Sunday, March 04, 2007
Timor's rebel outsmarts SAS
Photo Reuters
SECURITY forces in East Timor are braced for increasing violence after Australian soldiers killed four Timorese men in a botched attack to capture rebel leader Alfredo Reinado.
Reinado and some of his armed men escaped from a hilltop base in a 90-minute gun battle. Australian infantry were last night hunting Reinado in East Timor's rugged central mountains after hundreds of his supporters, who were enraged by the attack, rioted in the capital Dili and the towns of Gleno and Ermera.
The United Nations yesterday ordered police in East Timor's provincial cities and towns to Dili to reinforce its 1000 police, who repeatedly fired shots to disperse large groups of rioting Reinado supporters.
Reinado fled the base at Same as dozens of Australian soldiers, backed by two Black Hawk helicopters and three armoured personnel carriers, launched an attack in darkness early yesterday.
But the Australian-trained Reinado knew they were coming and before the attack had sent at least six telephone messages to journalists and diplomats telling them: "We are on alert to take any kind of attack."
Reinado and an unknown number of his armed men escaped despite the Australian soldiers being more heavily armed, had night-vision equipment and had been blockading the base for six days.
The commander of 700 mutinous soldiers sacked from East Timor's army last year, Gastao Salsinha, told The Age from a village in which he was hiding yesterday that he and his men had now dedicated their lives to fight for the rights of East Timor's 1 million people.
"How can the Australians come here and create instability?" he said. Salsinha said he escaped with two bodyguards and seven youths as the Australians stormed the base firing automatic weapons.
He said he did not know what happened to Reinado but would not be surprised if he had been wounded in the battle.
Reinado's escape has emboldened his supporters, who chanted "long live Reinado" as they fought running battles with UN police in Dili.
Rioters trashed cars and two government buildings in Dili and Gleno, a small town in East Timor's coffee-growing western mountains where Reinado grew up.
The Howard Government, fearing widespread violence, possibly even civil war, flew 100 crack SAS soldiers to East Timor less than 24 hours before the attack, which had the approval of the East Timor Government.
The commander of the International Security Force, Mal Rerden, said in Dili the soldiers killed the Timorese men because they were armed and posed an unpredictable threat.
The ISF comprises Australian and New Zealand soldiers.
"We don't have him," a grim-faced Brigadier Rerden said, referring to Reinado.
"We are continuing the operation to capture him," he said.
Brigadier Rerden denied that the operation had been botched but declined to give details.
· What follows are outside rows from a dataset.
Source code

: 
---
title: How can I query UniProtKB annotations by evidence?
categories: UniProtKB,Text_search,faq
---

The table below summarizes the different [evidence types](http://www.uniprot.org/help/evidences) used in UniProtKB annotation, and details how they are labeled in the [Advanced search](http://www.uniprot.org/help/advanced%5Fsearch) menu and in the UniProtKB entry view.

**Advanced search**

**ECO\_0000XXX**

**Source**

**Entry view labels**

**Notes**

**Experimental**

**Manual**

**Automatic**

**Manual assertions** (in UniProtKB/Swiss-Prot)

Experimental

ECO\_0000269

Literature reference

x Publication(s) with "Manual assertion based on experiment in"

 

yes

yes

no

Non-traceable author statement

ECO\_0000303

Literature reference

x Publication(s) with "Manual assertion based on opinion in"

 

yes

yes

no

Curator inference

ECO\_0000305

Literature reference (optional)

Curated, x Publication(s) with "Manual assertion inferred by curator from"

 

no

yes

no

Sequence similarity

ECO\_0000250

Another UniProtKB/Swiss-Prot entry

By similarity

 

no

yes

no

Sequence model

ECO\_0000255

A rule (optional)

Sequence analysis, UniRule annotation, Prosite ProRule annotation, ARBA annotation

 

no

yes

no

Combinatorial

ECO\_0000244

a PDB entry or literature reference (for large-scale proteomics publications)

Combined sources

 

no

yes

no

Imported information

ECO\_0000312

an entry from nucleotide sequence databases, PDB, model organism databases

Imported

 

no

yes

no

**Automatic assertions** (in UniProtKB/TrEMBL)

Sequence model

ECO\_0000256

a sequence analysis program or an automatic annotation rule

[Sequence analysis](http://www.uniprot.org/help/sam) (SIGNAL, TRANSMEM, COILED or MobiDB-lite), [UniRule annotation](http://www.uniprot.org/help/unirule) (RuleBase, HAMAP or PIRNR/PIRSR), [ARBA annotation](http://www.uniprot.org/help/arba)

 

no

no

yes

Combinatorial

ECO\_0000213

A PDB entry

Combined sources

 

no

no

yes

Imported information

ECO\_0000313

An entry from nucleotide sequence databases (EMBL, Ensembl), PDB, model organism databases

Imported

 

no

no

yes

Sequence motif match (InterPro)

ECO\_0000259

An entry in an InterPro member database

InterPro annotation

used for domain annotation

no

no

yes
"Any operation is a series of phases — this operation is ongoing and it will succeed," he said.
He said his troops had cleared Reinado's base and and captured some prisoners, but he declined to say how many.
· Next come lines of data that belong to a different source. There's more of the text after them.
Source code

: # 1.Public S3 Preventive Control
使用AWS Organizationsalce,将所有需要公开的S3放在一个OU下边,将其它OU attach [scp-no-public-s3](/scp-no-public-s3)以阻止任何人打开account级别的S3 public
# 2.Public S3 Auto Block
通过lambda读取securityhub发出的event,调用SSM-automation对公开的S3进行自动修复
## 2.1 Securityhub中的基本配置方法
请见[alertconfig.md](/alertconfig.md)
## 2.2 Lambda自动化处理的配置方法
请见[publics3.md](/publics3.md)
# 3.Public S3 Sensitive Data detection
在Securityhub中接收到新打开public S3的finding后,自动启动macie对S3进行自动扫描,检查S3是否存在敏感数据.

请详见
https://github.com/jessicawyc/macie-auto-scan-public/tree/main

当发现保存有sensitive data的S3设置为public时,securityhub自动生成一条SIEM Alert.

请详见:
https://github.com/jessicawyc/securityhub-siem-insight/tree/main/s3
Since Tuesday, Reinado had been mocking the Australian soldiers who were dug in at the edge of Same, saying he had a comfortable bed and could watch television while they were in the bush getting bitten by mosquitoes.
Wanted to answer charges of murder and rebellion, Reinado has been on the run since he led a mass escape from Dili's main jail last year.
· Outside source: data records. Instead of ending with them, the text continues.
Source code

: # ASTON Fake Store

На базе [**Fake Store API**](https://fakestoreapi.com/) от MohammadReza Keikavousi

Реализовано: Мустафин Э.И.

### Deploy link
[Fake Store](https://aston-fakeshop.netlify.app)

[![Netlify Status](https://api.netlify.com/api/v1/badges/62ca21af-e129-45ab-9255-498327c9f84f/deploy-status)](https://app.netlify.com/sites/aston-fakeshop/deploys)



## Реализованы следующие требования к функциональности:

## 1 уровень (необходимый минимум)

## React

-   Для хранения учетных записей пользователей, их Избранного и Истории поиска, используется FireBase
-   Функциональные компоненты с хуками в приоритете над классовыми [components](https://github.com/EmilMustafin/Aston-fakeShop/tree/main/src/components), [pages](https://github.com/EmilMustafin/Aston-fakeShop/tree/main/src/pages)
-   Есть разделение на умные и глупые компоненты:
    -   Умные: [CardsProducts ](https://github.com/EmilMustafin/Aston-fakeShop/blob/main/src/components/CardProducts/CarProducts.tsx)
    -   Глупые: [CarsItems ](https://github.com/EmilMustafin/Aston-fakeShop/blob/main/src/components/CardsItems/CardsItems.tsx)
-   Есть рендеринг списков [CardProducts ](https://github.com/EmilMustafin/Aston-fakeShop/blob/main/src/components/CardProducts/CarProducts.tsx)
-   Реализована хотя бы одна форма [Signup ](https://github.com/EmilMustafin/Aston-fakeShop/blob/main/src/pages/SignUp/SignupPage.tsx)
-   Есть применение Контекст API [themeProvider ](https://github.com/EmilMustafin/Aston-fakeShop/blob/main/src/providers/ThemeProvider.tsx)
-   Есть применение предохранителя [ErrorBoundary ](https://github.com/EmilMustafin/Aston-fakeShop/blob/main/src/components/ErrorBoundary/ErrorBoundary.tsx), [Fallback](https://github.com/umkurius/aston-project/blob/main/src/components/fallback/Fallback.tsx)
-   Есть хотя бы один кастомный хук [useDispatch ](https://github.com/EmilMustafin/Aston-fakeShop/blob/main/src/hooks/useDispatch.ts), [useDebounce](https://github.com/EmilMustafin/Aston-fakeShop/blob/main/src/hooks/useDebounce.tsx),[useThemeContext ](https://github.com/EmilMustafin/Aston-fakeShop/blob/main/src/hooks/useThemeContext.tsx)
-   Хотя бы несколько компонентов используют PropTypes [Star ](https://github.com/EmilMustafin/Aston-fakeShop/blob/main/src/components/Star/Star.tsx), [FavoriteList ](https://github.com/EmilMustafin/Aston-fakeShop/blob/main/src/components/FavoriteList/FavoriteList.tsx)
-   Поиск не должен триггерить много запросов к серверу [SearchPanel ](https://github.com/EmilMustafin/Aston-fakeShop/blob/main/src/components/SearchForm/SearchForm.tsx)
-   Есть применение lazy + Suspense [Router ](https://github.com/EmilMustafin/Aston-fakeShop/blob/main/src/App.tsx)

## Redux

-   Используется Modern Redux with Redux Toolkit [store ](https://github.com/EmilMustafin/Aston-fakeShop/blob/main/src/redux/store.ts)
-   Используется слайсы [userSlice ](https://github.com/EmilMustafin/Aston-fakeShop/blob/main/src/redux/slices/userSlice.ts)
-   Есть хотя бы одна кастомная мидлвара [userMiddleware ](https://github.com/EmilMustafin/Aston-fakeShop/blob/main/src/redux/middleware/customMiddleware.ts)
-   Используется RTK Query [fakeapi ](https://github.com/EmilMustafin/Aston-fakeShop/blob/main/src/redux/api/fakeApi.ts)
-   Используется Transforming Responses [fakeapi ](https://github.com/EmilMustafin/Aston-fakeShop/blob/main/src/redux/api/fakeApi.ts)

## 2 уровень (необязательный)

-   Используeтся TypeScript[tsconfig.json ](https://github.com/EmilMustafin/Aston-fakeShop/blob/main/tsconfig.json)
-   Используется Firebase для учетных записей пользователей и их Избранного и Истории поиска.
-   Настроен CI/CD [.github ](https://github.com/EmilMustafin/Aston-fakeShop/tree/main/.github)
Only hours after the attack, East Timor's President Xanana Gusmao appealed for calm in a televised address. "The interests of the state are bigger than any one person or group," he said.
Foreign Minister Alexander Downer said Australian forces were determined to capture Reinado dead or alive.
Mr Downer urged Reinado to surrender, because he could not evade capture indefinitely.
He said Australia had demanded and received a letter from East Timor Prime Minister Jose Ramos Horta and Mr Gusmao, before authorising Australian troops to attack Reinado's base.
In Indonesia for top-level talks and a counter-terrorism summit, Mr Downer said: "Every effort will be made to capture him alive, but I think the best advice I can give Major Reinado is to surrender, he can hide in the jungle for only so long."
An ADF spokesman said the search would continue with helicopters and roadblocks.